▸ ACTIVITY:
Wherever "wzsh" shows up in the records below, copy the whole line.

= = =

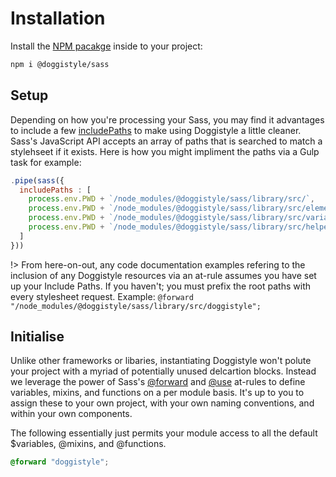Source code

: # Installation

Install the [NPM pacakge](https://www.npmjs.com/package/@doggistyle/sass) inside to your project:

```bash
npm i @doggistyle/sass
```

## Setup

Depending on how you're processing your Sass, you may find it advantages to include a
few [includePaths](https://sass-lang.com/documentation/js-api/interfaces/LegacyStringOptions#includePaths) 
to make using Doggistyle a little cleaner. Sass's JavaScript API accepts an array of paths that is searched to match a stylehseet if it exists. Here is how you might impliment the paths via a Gulp task for example:

```js
.pipe(sass({
  includePaths : [
    process.env.PWD + `/node_modules/@doggistyle/sass/library/src/`,
    process.env.PWD + `/node_modules/@doggistyle/sass/library/src/elements/`,
    process.env.PWD + `/node_modules/@doggistyle/sass/library/src/variables/`,
    process.env.PWD + `/node_modules/@doggistyle/sass/library/src/helpers/`
  ]    
}))
```

!> From here-on-out, any code documentation examples refering to the inclusion of any Doggistyle resources 
via an at-rule assumes you have set up your Include Paths. If you haven't; you must prefix the root
paths with every stylesheet request. Example: `@forward "/node_modules/@doggistyle/sass/library/src/doggistyle";`

## Initialise

Unlike other frameworks or libaries, instantiating Doggistyle won't polute your project
with a myriad of potentially unused delcartion blocks. Instead we leverage the power of Sass's
[@forward](https://sass-lang.com/documentation/at-rules/forward) and [@use](https://sass-lang.com/documentation/at-rules/use)
at-rules to define variables, mixins, and functions on a per module basis. It's up to you to assign these
to your own project, with your own naming conventions, and within your own components. 

The following essentially just permits your module access
to all the default $variables, @mixins, and @functions.

```css
@forward "doggistyle";
```

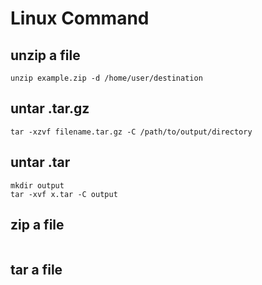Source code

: # Linux Command

## unzip a file 

```shell
unzip example.zip -d /home/user/destination
```

## untar .tar.gz

```shell
tar -xzvf filename.tar.gz -C /path/to/output/directory
```

## untar .tar
```shell
mkdir output
tar -xvf x.tar -C output
```

## zip a file 

```shell
```


## tar a file 

```shell
```



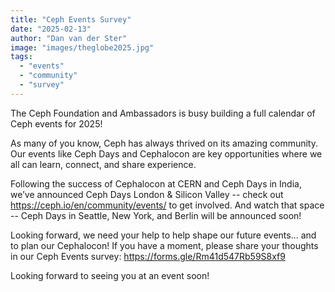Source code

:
 ```yaml
---
title: "Ceph Events Survey"
date: "2025-02-13"
author: "Dan van der Ster"
image: "images/theglobe2025.jpg"
tags:
  - "events"
  - "community"
  - "survey"
---
```


The Ceph Foundation and Ambassadors is busy building a full calendar of Ceph events for 2025!

As many of you know, Ceph has always thrived on its amazing community. Our events like Ceph Days and Cephalocon are key opportunities where we all can learn, connect, and share experience.

Following the success of Cephalocon at CERN and Ceph Days in India, we’ve announced Ceph Days London & Silicon Valley -- check out https://ceph.io/en/community/events/ to get involved.
And watch that space -- Ceph Days in Seattle, New York, and Berlin will be announced soon!

Looking forward, we need your help to help shape our future events... and to plan our Cephalocon!
If you have a moment, please share your thoughts in our Ceph Events survey: https://forms.gle/Rm41d547Rb59S8xf9

Looking forward to seeing you at an event soon!
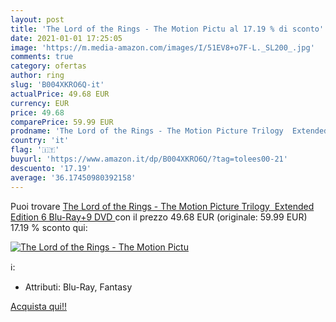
 ```yaml
---
layout: post
title: 'The Lord of the Rings - The Motion Pictu al 17.19 % di sconto'
date: 2021-01-01 17:25:05
image: 'https://m.media-amazon.com/images/I/51EV8+o7F-L._SL200_.jpg'
comments: true
category: ofertas
author: ring
slug: 'B004XKRO6Q-it'
actualPrice: 49.68 EUR
currency: EUR
price: 49.68
comparePrice: 59.99 EUR
prodname: 'The Lord of the Rings - The Motion Picture Trilogy  Extended Edition  6 Blu-Ray+9 DVD '
country: 'it'
flag: '🇮🇹'
buyurl: 'https://www.amazon.it/dp/B004XKRO6Q/?tag=tolees00-21'
descuento: '17.19'
average: '36.17450980392158'
---
```


Puoi trovare [The Lord of the Rings - The Motion Picture Trilogy  Extended Edition  6 Blu-Ray+9 DVD ](https://www.amazon.it/dp/B004XKRO6Q/?tag=tolees00-21) con il prezzo 49.68 EUR (originale: 59.99 EUR) 17.19 % sconto qui:

[![The Lord of the Rings - The Motion Pictu](https://m.media-amazon.com/images/I/51EV8+o7F-L._SL200_.jpg)](https://www.amazon.it/dp/B004XKRO6Q/?tag=tolees00-21)

ℹ️:

- Attributi: Blu-Ray, Fantasy

[Acquista qui!!](https://www.amazon.it/dp/B004XKRO6Q/?tag=tolees00-21)
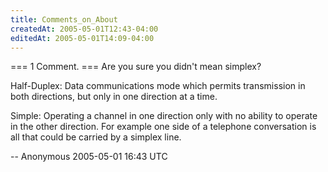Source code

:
 ```yaml
---
title: Comments_on_About
createdAt: 2005-05-01T12:43-04:00
editedAt: 2005-05-01T14:09-04:00
---
```


=== 1 Comment. ===
Are you sure you didn't mean simplex?

Half-Duplex:
Data communications mode which permits transmission in both directions, but only in one direction at a time.

Simple:
Operating a channel in one direction only with no ability to operate in the other direction. For example one side of a telephone conversation is all that could be carried by a simplex line.

-- Anonymous 2005-05-01 16:43 UTC


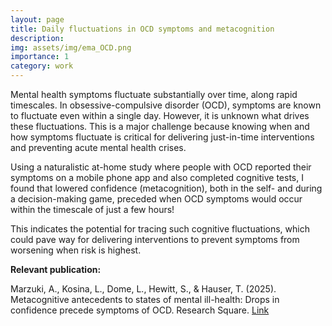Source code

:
 ```yaml
---
layout: page
title: Daily fluctuations in OCD symptoms and metacognition
description: 
img: assets/img/ema_OCD.png
importance: 1
category: work
---
```

Mental health symptoms fluctuate substantially over time, along rapid timescales. In obsessive-compulsive disorder (OCD), symptoms are known to fluctuate even within a single day. However, it is unknown what drives these fluctuations. This is a major challenge because knowing when and how symptoms fluctuate is critical for delivering just-in-time interventions and preventing acute mental health crises.

Using a naturalistic at-home study where people with OCD reported their symptoms on a mobile phone app and also completed cognitive tests, I found that lowered confidence (metacognition), both in the self- and during a decision-making game, preceded when OCD symptoms would occur within the timescale of just a few hours!

This indicates the potential for tracing such cognitive fluctuations, which could pave way for delivering interventions to prevent symptoms from worsening when risk is highest.

<b>Relevant publication:</b>

Marzuki, A., Kosina, L., Dome, L., Hewitt, S., & Hauser, T. (2025). Metacognitive antecedents to states of mental ill-health: Drops in confidence precede symptoms of OCD. Research Square. <a href="https://www.researchgate.net/profile/Aleya-Aziz-Marzuki/publication/395400424_Metacognitive_antecedents_to_states_of_mental_ill-_health_Drops_in_confidence_precede_symptoms_of_OCD/links/68c1cf07c76fc271eb32f793/Metacognitive-antecedents-to-states-of-mental-ill-health-Drops-in-confidence-precede-symptoms-of-OCD.pdf">Link</a>
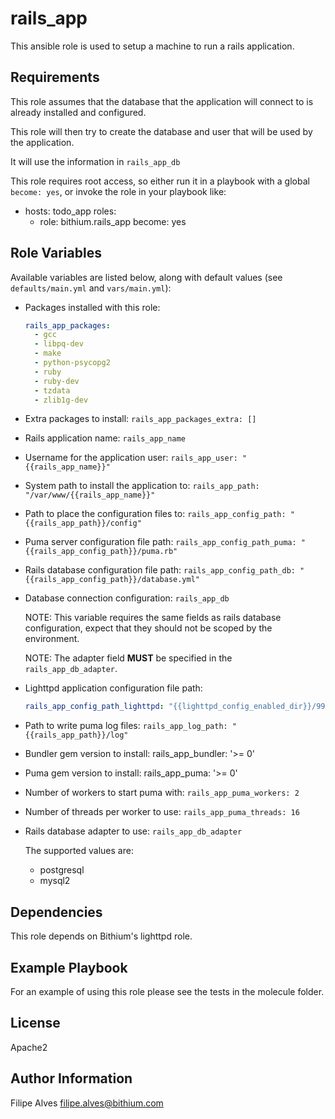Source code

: rails_app
=========

This ansible role is used to setup a machine to run a rails application.

Requirements
------------

This role assumes that the database that the application will connect to is already installed and configured.

This role will then try to create the database and user that will be used by the application.

It will use the information in `rails_app_db`

This role requires root access, so either run it in a playbook with a
global `become: yes`, or invoke the role in your playbook like:

- hosts: todo_app
  roles:
    - role: bithium.rails_app
      become: yes

Role Variables
--------------

Available variables are listed below, along with default values (see `defaults/main.yml` and `vars/main.yml`):

 * Packages installed with this role:

   ```yaml
   rails_app_packages:
     - gcc
     - libpq-dev
     - make
     - python-psycopg2
     - ruby
     - ruby-dev
     - tzdata
     - zlib1g-dev
   ```

 * Extra packages to install: `rails_app_packages_extra: []`

 * Rails application name: `rails_app_name`

 * Username for the application user: `rails_app_user: "{{rails_app_name}}"`

 * System path to install the application to: `rails_app_path: "/var/www/{{rails_app_name}}"`

 * Path to place the configuration files to: `rails_app_config_path: "{{rails_app_path}}/config"`

 * Puma server configuration file path: `rails_app_config_path_puma: "{{rails_app_config_path}}/puma.rb"`

 * Rails database configuration file path: `rails_app_config_path_db: "{{rails_app_config_path}}/database.yml"`

 * Database connection configuration: `rails_app_db`

   NOTE: This variable requires the same fields as rails database configuration, expect that they should not be
   scoped by the environment.

   NOTE: The adapter field **MUST** be specified in the `rails_app_db_adapter`.

 * Lighttpd application configuration file path:

   ```yaml
   rails_app_config_path_lighttpd: "{{lighttpd_config_enabled_dir}}/99-{{rails_app_name}}.conf"
   ```

 * Path to write puma log files: `rails_app_log_path: "{{rails_app_path}}/log"`

 * Bundler gem version to install: rails_app_bundler: '>= 0'

 * Puma gem version to install: rails_app_puma: '>= 0'

 * Number of workers to start puma with: `rails_app_puma_workers: 2`

 * Number of threads per worker to use: `rails_app_puma_threads: 16`

 * Rails database adapter to use: `rails_app_db_adapter`

   The supported values are:
   - postgresql
   - mysql2

Dependencies
------------

This role depends on Bithium's lighttpd role.

Example Playbook
----------------

For an example of using this role please see the tests in the molecule folder.

License
-------

Apache2

Author Information
------------------

Filipe Alves <filipe.alves@bithium.com>
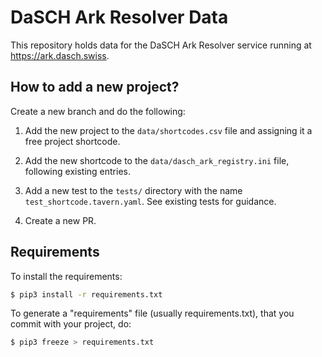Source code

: # DaSCH Ark Resolver Data

This repository holds data for the DaSCH Ark Resolver service running
at https://ark.dasch.swiss.

## How to add a new project?

Create a new branch and do the following:

1. Add the new project to the `data/shortcodes.csv` file and
   assigning it a free project shortcode.

2. Add the new shortcode to the `data/dasch_ark_registry.ini` file, following
   existing entries.

3. Add a new test to the `tests/` directory with the name `test_shortcode.tavern.yaml`.
   See existing tests for guidance.

4. Create a new PR.

## Requirements

To install the requirements:

```bash
$ pip3 install -r requirements.txt
```


To generate a "requirements" file (usually requirements.txt), that you commit with your project, do:

```bash
$ pip3 freeze > requirements.txt
```
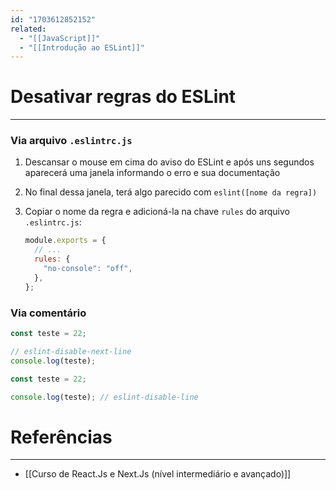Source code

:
 ```yaml
---
id: "1703612852152"
related:
  - "[[JavaScript]]"
  - "[[Introdução ao ESLint]]"
---
```

# Desativar regras do ESLint
---
### Via arquivo `.eslintrc.js`
1. Descansar o mouse em cima do aviso do ESLint e após uns segundos aparecerá uma janela informando o erro e sua documentação

2. No final dessa janela, terá algo parecido com `eslint([nome da regra])`

3. Copiar o nome da regra e adicioná-la na chave `rules` do arquivo `.eslintrc.js`:

   ```js
   module.exports = {
     // ...
     rules: {
       "no-console": "off",
     },
   };
   ```

### Via comentário
```js
const teste = 22;

// eslint-disable-next-line
console.log(teste);
```

```js
const teste = 22;

console.log(teste); // eslint-disable-line
```

# Referências
---
- [[Curso de React.Js e Next.Js (nível intermediário e avançado)]]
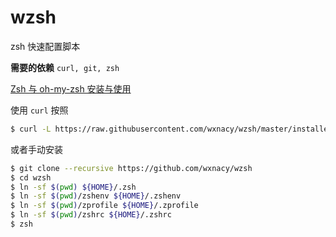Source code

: # wzsh

zsh 快速配置脚本

**需要的依赖** `curl, git, zsh`

[Zsh 与 oh-my-zsh 安装与使用](https://wxnacy.com/2017/08/16/shell-2017-08-16-zsh-install/)


使用 `curl` 按照

```bash
$ curl -L https://raw.githubusercontent.com/wxnacy/wzsh/master/installer.sh | bash
```

或者手动安装

```bash
$ git clone --recursive https://github.com/wxnacy/wzsh
$ cd wzsh
$ ln -sf $(pwd) ${HOME}/.zsh
$ ln -sf $(pwd)/zshenv ${HOME}/.zshenv
$ ln -sf $(pwd)/zprofile ${HOME}/.zprofile
$ ln -sf $(pwd)/zshrc ${HOME}/.zshrc
$ zsh
```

= = =

▸ EXERCISE RESPONSE:
: # wzsh
$ curl -L https://raw.githubusercontent.com/wxnacy/wzsh/master/installer.sh | bash
$ git clone --recursive https://github.com/wxnacy/wzsh
$ cd wzsh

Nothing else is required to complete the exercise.